Data supplied Block Start

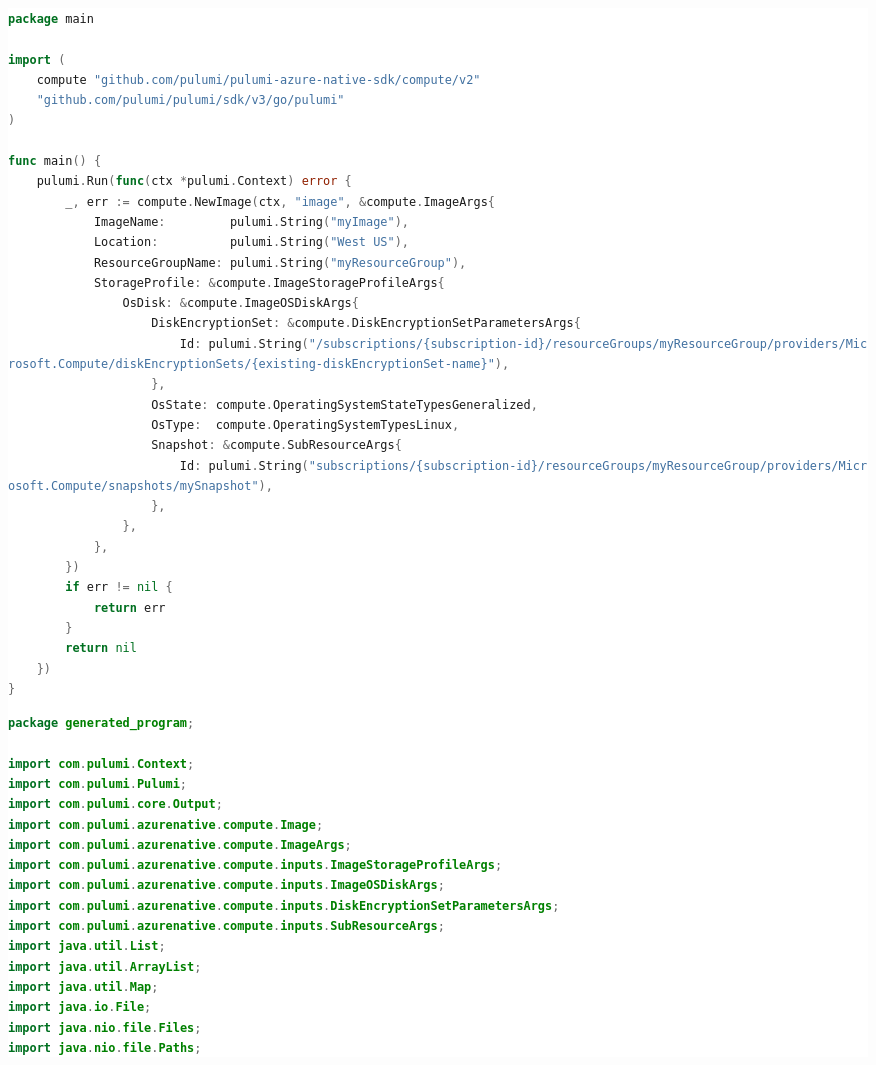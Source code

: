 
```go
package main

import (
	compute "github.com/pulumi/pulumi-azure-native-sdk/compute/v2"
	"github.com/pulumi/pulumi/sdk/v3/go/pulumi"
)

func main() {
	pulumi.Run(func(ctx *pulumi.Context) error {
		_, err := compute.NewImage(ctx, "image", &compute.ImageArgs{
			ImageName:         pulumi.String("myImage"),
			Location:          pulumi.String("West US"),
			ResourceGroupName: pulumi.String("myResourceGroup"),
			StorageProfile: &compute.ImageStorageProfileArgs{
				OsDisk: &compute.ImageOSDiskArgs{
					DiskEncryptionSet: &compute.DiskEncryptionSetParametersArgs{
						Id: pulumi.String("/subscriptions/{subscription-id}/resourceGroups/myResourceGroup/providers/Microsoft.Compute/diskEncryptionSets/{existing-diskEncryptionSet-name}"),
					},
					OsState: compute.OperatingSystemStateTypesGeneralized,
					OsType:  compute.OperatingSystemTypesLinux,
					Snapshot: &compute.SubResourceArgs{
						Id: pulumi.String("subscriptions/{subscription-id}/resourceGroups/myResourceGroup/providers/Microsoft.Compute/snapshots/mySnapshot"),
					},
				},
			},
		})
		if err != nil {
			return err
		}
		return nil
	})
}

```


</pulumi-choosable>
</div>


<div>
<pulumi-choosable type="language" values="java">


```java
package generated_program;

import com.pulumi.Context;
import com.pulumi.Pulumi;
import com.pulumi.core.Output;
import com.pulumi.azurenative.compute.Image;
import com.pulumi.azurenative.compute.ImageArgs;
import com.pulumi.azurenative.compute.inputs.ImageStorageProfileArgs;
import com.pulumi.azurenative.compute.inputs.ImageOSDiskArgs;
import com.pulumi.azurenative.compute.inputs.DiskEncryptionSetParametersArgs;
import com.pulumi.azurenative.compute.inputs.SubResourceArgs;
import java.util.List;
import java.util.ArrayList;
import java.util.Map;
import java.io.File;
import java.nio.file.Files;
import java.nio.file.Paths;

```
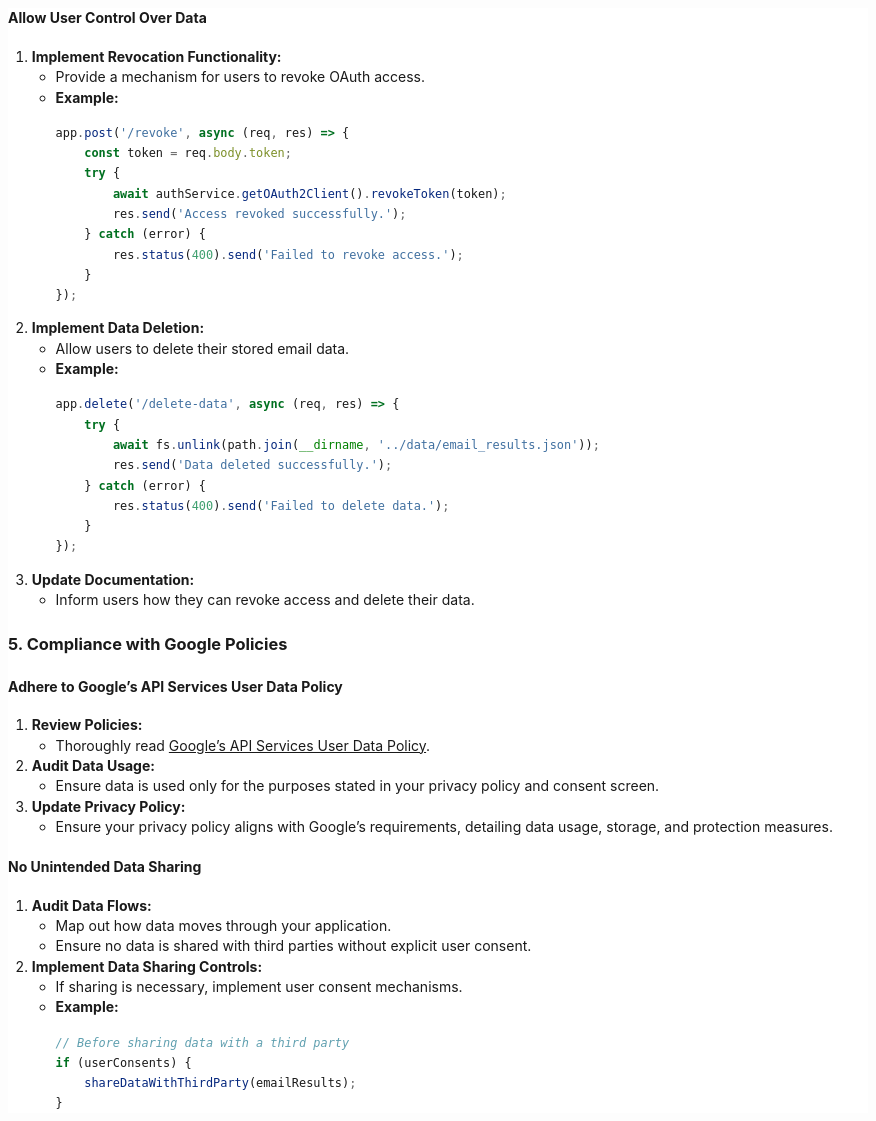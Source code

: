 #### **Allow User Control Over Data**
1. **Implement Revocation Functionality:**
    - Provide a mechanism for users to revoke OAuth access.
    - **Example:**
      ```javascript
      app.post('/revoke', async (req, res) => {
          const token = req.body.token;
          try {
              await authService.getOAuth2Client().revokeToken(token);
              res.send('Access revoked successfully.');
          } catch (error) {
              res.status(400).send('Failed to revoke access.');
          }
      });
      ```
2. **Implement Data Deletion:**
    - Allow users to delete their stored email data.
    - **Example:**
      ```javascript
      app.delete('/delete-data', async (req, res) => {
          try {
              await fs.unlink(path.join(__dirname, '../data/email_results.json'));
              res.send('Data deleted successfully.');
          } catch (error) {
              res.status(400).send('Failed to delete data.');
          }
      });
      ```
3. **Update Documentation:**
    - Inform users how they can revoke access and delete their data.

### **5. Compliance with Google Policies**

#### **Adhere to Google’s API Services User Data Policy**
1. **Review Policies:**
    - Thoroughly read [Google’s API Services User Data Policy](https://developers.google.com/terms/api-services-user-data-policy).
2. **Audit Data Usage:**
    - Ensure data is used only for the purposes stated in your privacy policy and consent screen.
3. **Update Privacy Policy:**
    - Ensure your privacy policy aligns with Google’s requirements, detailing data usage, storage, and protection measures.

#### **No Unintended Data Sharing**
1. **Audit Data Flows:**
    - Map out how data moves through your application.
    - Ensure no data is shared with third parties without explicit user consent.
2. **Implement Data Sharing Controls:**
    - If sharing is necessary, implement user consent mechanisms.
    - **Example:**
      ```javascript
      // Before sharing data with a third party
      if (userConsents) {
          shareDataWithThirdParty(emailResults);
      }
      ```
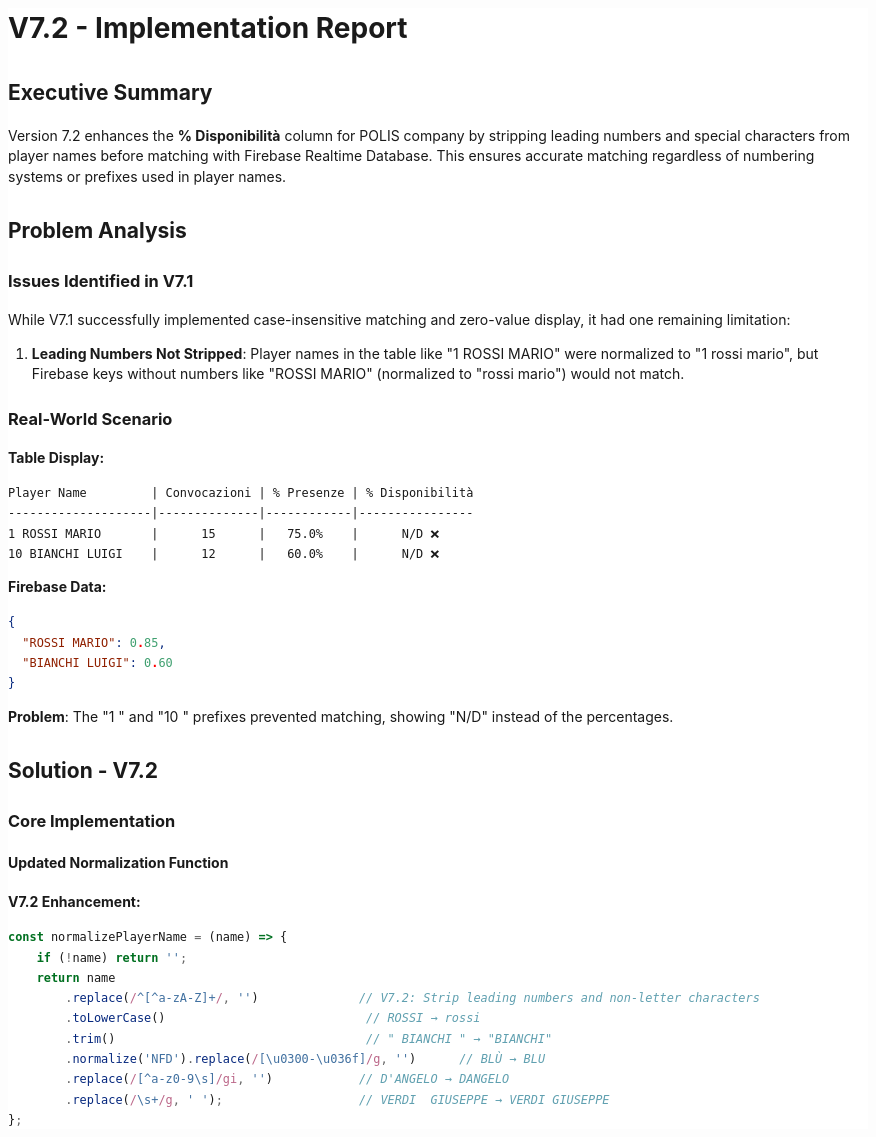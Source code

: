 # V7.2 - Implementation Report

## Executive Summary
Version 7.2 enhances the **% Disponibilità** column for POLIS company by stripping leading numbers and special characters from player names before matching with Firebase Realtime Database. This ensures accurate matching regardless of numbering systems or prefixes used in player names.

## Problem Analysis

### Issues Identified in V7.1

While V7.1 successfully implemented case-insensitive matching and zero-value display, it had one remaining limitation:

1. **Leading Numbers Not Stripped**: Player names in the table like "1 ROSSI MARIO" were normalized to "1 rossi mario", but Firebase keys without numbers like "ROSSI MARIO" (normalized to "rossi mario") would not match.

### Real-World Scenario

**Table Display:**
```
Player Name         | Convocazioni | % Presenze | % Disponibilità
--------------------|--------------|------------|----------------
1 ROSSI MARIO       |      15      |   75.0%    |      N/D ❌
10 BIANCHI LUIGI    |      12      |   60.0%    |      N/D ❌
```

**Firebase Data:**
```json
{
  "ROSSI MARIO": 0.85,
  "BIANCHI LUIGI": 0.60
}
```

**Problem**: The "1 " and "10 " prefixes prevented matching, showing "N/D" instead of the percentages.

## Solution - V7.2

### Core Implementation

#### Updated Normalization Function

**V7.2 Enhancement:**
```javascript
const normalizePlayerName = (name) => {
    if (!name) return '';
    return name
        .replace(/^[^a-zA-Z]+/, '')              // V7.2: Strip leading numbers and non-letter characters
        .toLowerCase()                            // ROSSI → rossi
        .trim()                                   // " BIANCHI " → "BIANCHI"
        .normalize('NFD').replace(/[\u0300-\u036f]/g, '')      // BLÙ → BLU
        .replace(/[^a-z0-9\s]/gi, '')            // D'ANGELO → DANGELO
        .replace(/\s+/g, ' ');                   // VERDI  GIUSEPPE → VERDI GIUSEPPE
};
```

Data supplied Block End

**Work instruction:**
Starting at the first entry above and ending at the last, write everything out exactly except the pictures.

**Exercise solution:**
Source code

: 
```go
package main

import (
	compute "github.com/pulumi/pulumi-azure-native-sdk/compute/v2"
	"github.com/pulumi/pulumi/sdk/v3/go/pulumi"
)

func main() {
	pulumi.Run(func(ctx *pulumi.Context) error {
		_, err := compute.NewImage(ctx, "image", &compute.ImageArgs{
			ImageName:         pulumi.String("myImage"),
			Location:          pulumi.String("West US"),
			ResourceGroupName: pulumi.String("myResourceGroup"),
			StorageProfile: &compute.ImageStorageProfileArgs{
				OsDisk: &compute.ImageOSDiskArgs{
					DiskEncryptionSet: &compute.DiskEncryptionSetParametersArgs{
						Id: pulumi.String("/subscriptions/{subscription-id}/resourceGroups/myResourceGroup/providers/Microsoft.Compute/diskEncryptionSets/{existing-diskEncryptionSet-name}"),
					},
					OsState: compute.OperatingSystemStateTypesGeneralized,
					OsType:  compute.OperatingSystemTypesLinux,
					Snapshot: &compute.SubResourceArgs{
						Id: pulumi.String("subscriptions/{subscription-id}/resourceGroups/myResourceGroup/providers/Microsoft.Compute/snapshots/mySnapshot"),
					},
				},
			},
		})
		if err != nil {
			return err
		}
		return nil
	})
}

```


</pulumi-choosable>
</div>


<div>
<pulumi-choosable type="language" values="java">


```java
package generated_program;

import com.pulumi.Context;
import com.pulumi.Pulumi;
import com.pulumi.core.Output;
import com.pulumi.azurenative.compute.Image;
import com.pulumi.azurenative.compute.ImageArgs;
import com.pulumi.azurenative.compute.inputs.ImageStorageProfileArgs;
import com.pulumi.azurenative.compute.inputs.ImageOSDiskArgs;
import com.pulumi.azurenative.compute.inputs.DiskEncryptionSetParametersArgs;
import com.pulumi.azurenative.compute.inputs.SubResourceArgs;
import java.util.List;
import java.util.ArrayList;
import java.util.Map;
import java.io.File;
import java.nio.file.Files;
import java.nio.file.Paths;

```
Source code

: #### **Allow User Control Over Data**
1. **Implement Revocation Functionality:**
    - Provide a mechanism for users to revoke OAuth access.
    - **Example:**
      ```javascript
      app.post('/revoke', async (req, res) => {
          const token = req.body.token;
          try {
              await authService.getOAuth2Client().revokeToken(token);
              res.send('Access revoked successfully.');
          } catch (error) {
              res.status(400).send('Failed to revoke access.');
          }
      });
      ```
2. **Implement Data Deletion:**
    - Allow users to delete their stored email data.
    - **Example:**
      ```javascript
      app.delete('/delete-data', async (req, res) => {
          try {
              await fs.unlink(path.join(__dirname, '../data/email_results.json'));
              res.send('Data deleted successfully.');
          } catch (error) {
              res.status(400).send('Failed to delete data.');
          }
      });
      ```
3. **Update Documentation:**
    - Inform users how they can revoke access and delete their data.

### **5. Compliance with Google Policies**

#### **Adhere to Google’s API Services User Data Policy**
1. **Review Policies:**
    - Thoroughly read [Google’s API Services User Data Policy](https://developers.google.com/terms/api-services-user-data-policy).
2. **Audit Data Usage:**
    - Ensure data is used only for the purposes stated in your privacy policy and consent screen.
3. **Update Privacy Policy:**
    - Ensure your privacy policy aligns with Google’s requirements, detailing data usage, storage, and protection measures.

#### **No Unintended Data Sharing**
1. **Audit Data Flows:**
    - Map out how data moves through your application.
    - Ensure no data is shared with third parties without explicit user consent.
2. **Implement Data Sharing Controls:**
    - If sharing is necessary, implement user consent mechanisms.
    - **Example:**
      ```javascript
      // Before sharing data with a third party
      if (userConsents) {
          shareDataWithThirdParty(emailResults);
      }
      ```
Source code

: # V7.2 - Implementation Report

## Executive Summary
Version 7.2 enhances the **% Disponibilità** column for POLIS company by stripping leading numbers and special characters from player names before matching with Firebase Realtime Database. This ensures accurate matching regardless of numbering systems or prefixes used in player names.

## Problem Analysis

### Issues Identified in V7.1

While V7.1 successfully implemented case-insensitive matching and zero-value display, it had one remaining limitation:

1. **Leading Numbers Not Stripped**: Player names in the table like "1 ROSSI MARIO" were normalized to "1 rossi mario", but Firebase keys without numbers like "ROSSI MARIO" (normalized to "rossi mario") would not match.

### Real-World Scenario

**Table Display:**
```
Player Name         | Convocazioni | % Presenze | % Disponibilità
--------------------|--------------|------------|----------------
1 ROSSI MARIO       |      15      |   75.0%    |      N/D ❌
10 BIANCHI LUIGI    |      12      |   60.0%    |      N/D ❌
```

**Firebase Data:**
```json
{
  "ROSSI MARIO": 0.85,
  "BIANCHI LUIGI": 0.60
}
```

**Problem**: The "1 " and "10 " prefixes prevented matching, showing "N/D" instead of the percentages.

## Solution - V7.2

### Core Implementation

#### Updated Normalization Function

**V7.2 Enhancement:**
```javascript
const normalizePlayerName = (name) => {
    if (!name) return '';
    return name
        .replace(/^[^a-zA-Z]+/, '')              // V7.2: Strip leading numbers and non-letter characters
        .toLowerCase()                            // ROSSI → rossi
        .trim()                                   // " BIANCHI " → "BIANCHI"
        .normalize('NFD').replace(/[\u0300-\u036f]/g, '')      // BLÙ → BLU
        .replace(/[^a-z0-9\s]/gi, '')            // D'ANGELO → DANGELO
        .replace(/\s+/g, ' ');                   // VERDI  GIUSEPPE → VERDI GIUSEPPE
};
```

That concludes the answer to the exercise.